O resultado do trabalho científico e tecnológico, com um mínimo de atenção, pode ser visto por todos os lados no nosso dia a dia. Exemplos não faltam, no celular e seus aplicativos que usamos à exaustão; nos meios de transporte que nos levam a lugares e em tempos outrora inimagináveis (inclusive à Lua); nos alimentos, processados industrialmente ou in natura, que comemos; nos medicamentos que tratam dos nossos males etc. Mas, não obstante essa percepção de utilidade da ciência, não raro, institutos cientifico são fechados, os fundos de financiamento de pesquisa são reduzidos, bolsas de incentivo à formação de novos cientistas são cortadas, programas pesquisa descontinuados etc. e a comunidade cientifica, especialmente na esfera pública, cada vez mais, é forçada a justificar a importância do seu trabalho à sociedade.

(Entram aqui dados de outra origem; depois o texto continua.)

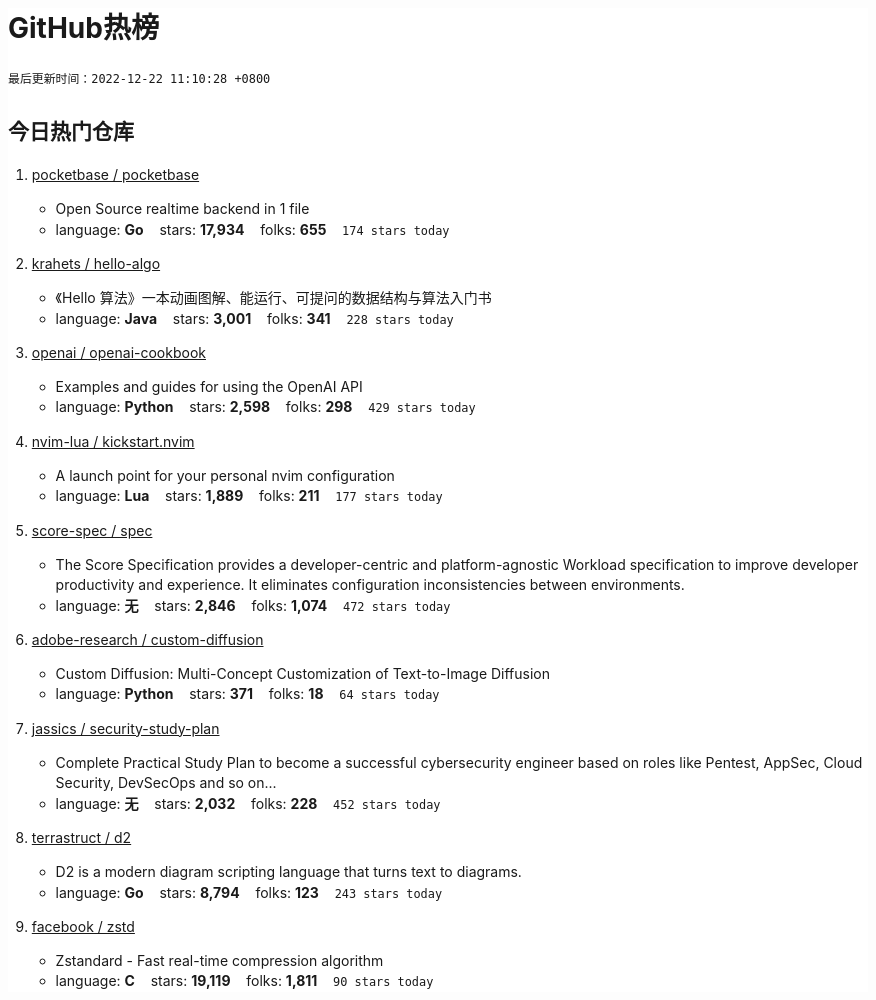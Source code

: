 # GitHub热榜

`最后更新时间：2022-12-22 11:10:28 +0800`

## 今日热门仓库

1. [pocketbase / pocketbase](https://github.com/pocketbase/pocketbase)
    - Open Source realtime backend in 1 file
    - language: **Go** &nbsp;&nbsp; stars: **17,934** &nbsp;&nbsp; folks: **655**  &nbsp;&nbsp; `174 stars today`

1. [krahets / hello-algo](https://github.com/krahets/hello-algo)
    - 《Hello 算法》一本动画图解、能运行、可提问的数据结构与算法入门书
    - language: **Java** &nbsp;&nbsp; stars: **3,001** &nbsp;&nbsp; folks: **341**  &nbsp;&nbsp; `228 stars today`

1. [openai / openai-cookbook](https://github.com/openai/openai-cookbook)
    - Examples and guides for using the OpenAI API
    - language: **Python** &nbsp;&nbsp; stars: **2,598** &nbsp;&nbsp; folks: **298**  &nbsp;&nbsp; `429 stars today`

1. [nvim-lua / kickstart.nvim](https://github.com/nvim-lua/kickstart.nvim)
    - A launch point for your personal nvim configuration
    - language: **Lua** &nbsp;&nbsp; stars: **1,889** &nbsp;&nbsp; folks: **211**  &nbsp;&nbsp; `177 stars today`

1. [score-spec / spec](https://github.com/score-spec/spec)
    - The Score Specification provides a developer-centric and platform-agnostic Workload specification to improve developer productivity and experience. It eliminates configuration inconsistencies between environments.
    - language: **无** &nbsp;&nbsp; stars: **2,846** &nbsp;&nbsp; folks: **1,074**  &nbsp;&nbsp; `472 stars today`

1. [adobe-research / custom-diffusion](https://github.com/adobe-research/custom-diffusion)
    - Custom Diffusion: Multi-Concept Customization of Text-to-Image Diffusion
    - language: **Python** &nbsp;&nbsp; stars: **371** &nbsp;&nbsp; folks: **18**  &nbsp;&nbsp; `64 stars today`

1. [jassics / security-study-plan](https://github.com/jassics/security-study-plan)
    - Complete Practical Study Plan to become a successful cybersecurity engineer based on roles like Pentest, AppSec, Cloud Security, DevSecOps and so on...
    - language: **无** &nbsp;&nbsp; stars: **2,032** &nbsp;&nbsp; folks: **228**  &nbsp;&nbsp; `452 stars today`

1. [terrastruct / d2](https://github.com/terrastruct/d2)
    - D2 is a modern diagram scripting language that turns text to diagrams.
    - language: **Go** &nbsp;&nbsp; stars: **8,794** &nbsp;&nbsp; folks: **123**  &nbsp;&nbsp; `243 stars today`

1. [facebook / zstd](https://github.com/facebook/zstd)
    - Zstandard - Fast real-time compression algorithm
    - language: **C** &nbsp;&nbsp; stars: **19,119** &nbsp;&nbsp; folks: **1,811**  &nbsp;&nbsp; `90 stars today`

Entre as respostas dadas aos questionamentos postos pelos editores da Science, cabe destacar algumas posições que, apesar de óbvias, nos pareceram interessantes. No que toca à sustentabilidade e conservação ambiental, por exemplo, ninguém pode ignorar que o apregoado colapso dos ecossistemas, associado à mudança do clima e à perda de biodiversidade, pode ser tão devastador quanto uma guerra nuclear. E, nesse aspecto, apesar do sectarismo dos discursos contrários, a atuação da comunidade cientifica tem sido fundamental para assegurar a exploração sustentável dos recursos do ambiente e o bem-estar das pessoas no longo prazo.

Na saúde, o papel da ciência tem sido reconhecido como cada vez mais relevante. Morria-se, antes dos antibióticos, por causas que hoje soam inacreditáveis. A evolução nas drogas, nos equipamentos hospitalares, na tecnologia de exames, em procedimentos médicos, etc. são decorrentes de pesados investimentos, privados e públicos, em pesquisa básica. Somente o desenvolvimento científico e tecnológico é que pode fazer com que se tornem raras, dependendo das circunstâncias, frases tão tristes de ouvir/dizer como essas: “lamento, nada pode ser feito!” ou suas variantes do tipo “sinto muito, não há mais o que fazer!”. Sim, mesmo que não se disponha de soluções para todos os males, são muitas as soluções hoje disponíveis que, outrora, não existiam; mas, independente disso, nos institutos de ciência e tecnologia aplicadas à saúde, novas soluções continuam sendo buscadas.

Os benefícios econômicos e sociais auferidos por desdobramentos derivados de pesquisas básicas são imensuráveis. Quem imaginaria a priori (para justificar a importância da pesquisa) que de um projeto de astronomia, estudando galáxias distantes, poderia resultar aplicações úteis na calibração de sistemas GPS ou em técnicas cirúrgicas a laser? O impacto de uma pesquisa não precisa ser imediato para que ela possa ser considerada relevante. Tudo que nos revelar como funciona o mundo pode ser importante filosoficamente ou, um dia, tecnologicamente.